As usual, the album opens with the main theme of the game, and I found it to be one of the least notable tracks on the album. Yes, the theme is heroic, and it’s a solid main theme, but a generic one. In an album that’s saturated with high-quality battle music, one heroic theme doesn’t do that much, and as nice as “Monster Hunter Frontier G” is to listen to, I wanted to move on to the rest of the album. Much later on, “Monster Hunter Frontier GG” offers an alternate theme – or a subtle variation in the same style – that again served essentially as a speedbump in a fast-paced battle album.
“A Spark in the Darkest Despair” contrasts a single high pipe with a low, rumbling bass series of instruments – emulating the titular theme – but the best part of the track is a series of seven halting chords that bring the melodic pattern to a screeching halt every so often. These seven chords repeat several times in a row, drawing the listeners ear to the lower sections of the bass, so that when the pipe returns, the chords, still featuring prominently far below the pipe, continue to be a source of interest.
“Burning Frost in the Red Moon” is an eerie track due primarily to the vocals and bursts of electric guitar. In some ways, it follows the formula of the rest of the battle tracks, but the combination of the choir and electric guitar set it way apart from the other tracks of the score. It’s a raw and often haunting track – at times, the choir chants in nothing more than whispers, and at other points the percussion and all bass instruments vanish completely to allow for a piercing soprano soli note, just dissonant enough for a light tension without the trademark crunch of clashing notes.
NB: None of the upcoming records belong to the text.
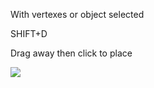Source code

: 
With vertexes or object selected

SHIFT+D

Drag away then click to place

![](https://i.imgur.com/0qcez1e.png)

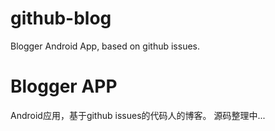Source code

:# github-blog
Blogger Android App, based on github issues.

# Blogger APP
Android应用，基于github issues的代码人的博客。
源码整理中...
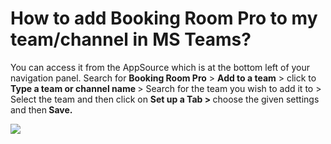# How to add Booking Room Pro to my team/channel in MS Teams?

<p class="no-margin">You can access it from the AppSource which is at the bottom left of your navigation panel. Search for <b>Booking Room Pro</b> &gt; <b>Add to a team</b> &gt; click to <b>Type a team or channel name </b>&gt; Search for the team you wish to add it to &gt; Select the team and then click on <b>Set up a Tab &gt; </b>choose the given settings and then<b> Save.</b></p>
<p class="no-margin"></p>
<div class="intercom-container"><img src="/assets/img/teams-pro/image_140.png"></div>

<Intercom />
<Clarity />
<GoogleAnalytics />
The actual melody comes in about two minutes into the piece, joined by a lone guitar at just under three minutes. I couldn’t tell if I enjoyed this track because of how different it was from the rest of the score, or because of some intrinsic high quality, but I was completely drawn to this piece in particular as being a stand-out battle track.
“Burning Frost” is not the only track that brings in tinges of electric sounds for effect. “Frozen Island at Sea” features what sounds like a synth triangle that plays at a dog-whistle octave. The octave is so ear-piercingly high that the rest of the piece, which is played at a very normal soprano range, feels warm and low, and the gentle violin-and-pipe melody sounds warm and lush, even if they are at the E-string range the entire time. With the exception of some nameless sounds between each loop, the dog whistle triangle is really the only part of the piece that sounds out of the ordinary, but it’s the octave makes it hard to ignore, hard. I was struggling to decide if I liked this piece as a result – the triangle is incredibly disorienting, but I also think it’s a large source of warmth for the main melody line.
The melody that stars in “Winds that Reside in the Valley” is one of my favorites – the piece wastes no time with a lengthy intro like the one behind “Burning Frost” – in just a couple of measures, the melody bursts in. If it were not for the accompaniment, the melody would come across as mournful and haunting, descending with each note and line. Instead, it’s quite beautiful.“Mirage in the Desert” uses a simple chromatic scale for its melody – spiced up with backing chords and large pauses between each iteration filled with drums, wild violin glissandi, and a typical unpronounceable rhythm.
And then of course, there are the less notable but equally enjoyable battle tracks with high-quality melodies that are just as appealing, even if they did not stand out to me quite as brilliantly. “Roaring Ultramarine Armor” opens with a few rising chords, and while the melody opens with a shaky start, as it progresses it seems to become more comfortable with itself and the surrounding harmonies, and each note becomes more drawn-out in length. “To Put Upon Blizzard and Flame” has a much stronger opening, with a murky swirl of chorus and strings that doesn’t quite seem to end. In fact, the piece is all background and percussion until about halfway through, when the choral line finally chooses a progression to follow.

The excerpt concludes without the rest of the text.